Copy each line below exactly as it appears. Pictures are to be omitted.
RAW DATA Block Start
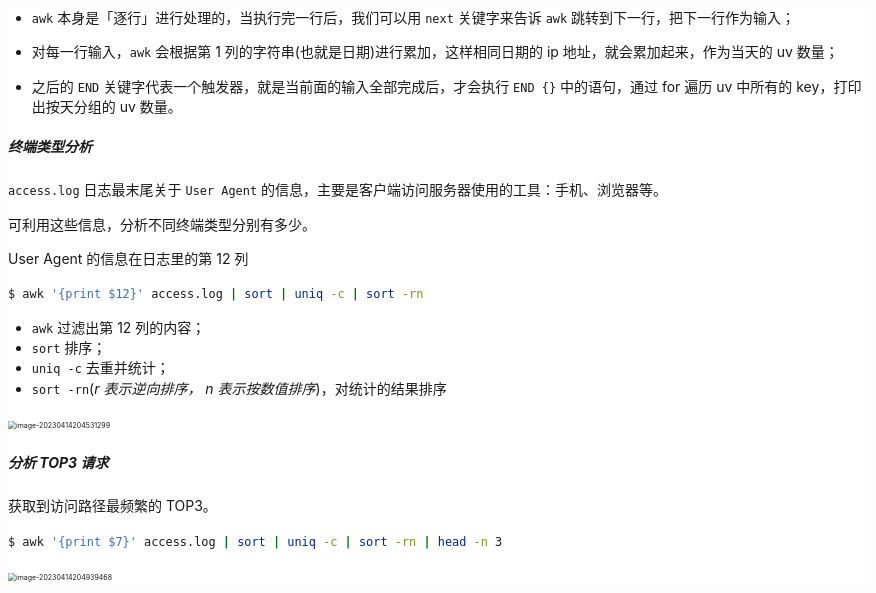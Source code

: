 - `awk` 本身是「逐行」进行处理的，当执行完一行后，我们可以用 `next` 关键字来告诉 `awk` 跳转到下一行，把下一行作为输入；

- 对每一行输入，`awk` 会根据第 1 列的字符串(也就是日期)进行累加，这样相同日期的 ip 地址，就会累加起来，作为当天的 uv 数量；

- 之后的 `END` 关键字代表一个触发器，就是当前面的输入全部完成后，才会执行 `END {}` 中的语句，通过 for 遍历 uv 中所有的 key，打印出按天分组的 uv 数量。

##### 终端类型分析

`access.log` 日志最末尾关于 `User Agent` 的信息，主要是客户端访问服务器使用的工具：手机、浏览器等。

可利用这些信息，分析不同终端类型分别有多少。

User Agent 的信息在日志里的第 12 列

```bash
$ awk '{print $12}' access.log | sort | uniq -c | sort -rn
```

- `awk` 过滤出第 12 列的内容；
- `sort` 排序；
- `uniq -c` 去重并统计；
- `sort -rn`(*r 表示逆向排序， n 表示按数值排序*)，对统计的结果排序

<img src="https://chuyu-typora.oss-cn-hangzhou.aliyuncs.com/image/image-20230414204531299.png" alt="image-20230414204531299" style="zoom:50%;" />

##### 分析 TOP3 请求

获取到访问路径最频繁的 TOP3。

```bash
$ awk '{print $7}' access.log | sort | uniq -c | sort -rn | head -n 3
```

<img src="https://chuyu-typora.oss-cn-hangzhou.aliyuncs.com/image/image-20230414204939468.png" alt="image-20230414204939468" style="zoom:50%;" />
RAW DATA Block End
> **COMPLETED EXERCISE**
Source code

: - `awk` 本身是「逐行」进行处理的，当执行完一行后，我们可以用 `next` 关键字来告诉 `awk` 跳转到下一行，把下一行作为输入；

- 对每一行输入，`awk` 会根据第 1 列的字符串(也就是日期)进行累加，这样相同日期的 ip 地址，就会累加起来，作为当天的 uv 数量；

- 之后的 `END` 关键字代表一个触发器，就是当前面的输入全部完成后，才会执行 `END {}` 中的语句，通过 for 遍历 uv 中所有的 key，打印出按天分组的 uv 数量。

##### 终端类型分析

`access.log` 日志最末尾关于 `User Agent` 的信息，主要是客户端访问服务器使用的工具：手机、浏览器等。

可利用这些信息，分析不同终端类型分别有多少。

User Agent 的信息在日志里的第 12 列

```bash
$ awk '{print $12}' access.log | sort | uniq -c | sort -rn
```

- `awk` 过滤出第 12 列的内容；
- `sort` 排序；
- `uniq -c` 去重并统计；
- `sort -rn`(*r 表示逆向排序， n 表示按数值排序*)，对统计的结果排序

<img src="https://chuyu-typora.oss-cn-hangzhou.aliyuncs.com/image/image-20230414204531299.png" alt="image-20230414204531299" style="zoom:50%;" />

##### 分析 TOP3 请求

获取到访问路径最频繁的 TOP3。

```bash
$ awk '{print $7}' access.log | sort | uniq -c | sort -rn | head -n 3
```

<img src="https://chuyu-typora.oss-cn-hangzhou.aliyuncs.com/image/image-20230414204939468.png" alt="image-20230414204939468" style="zoom:50%;" />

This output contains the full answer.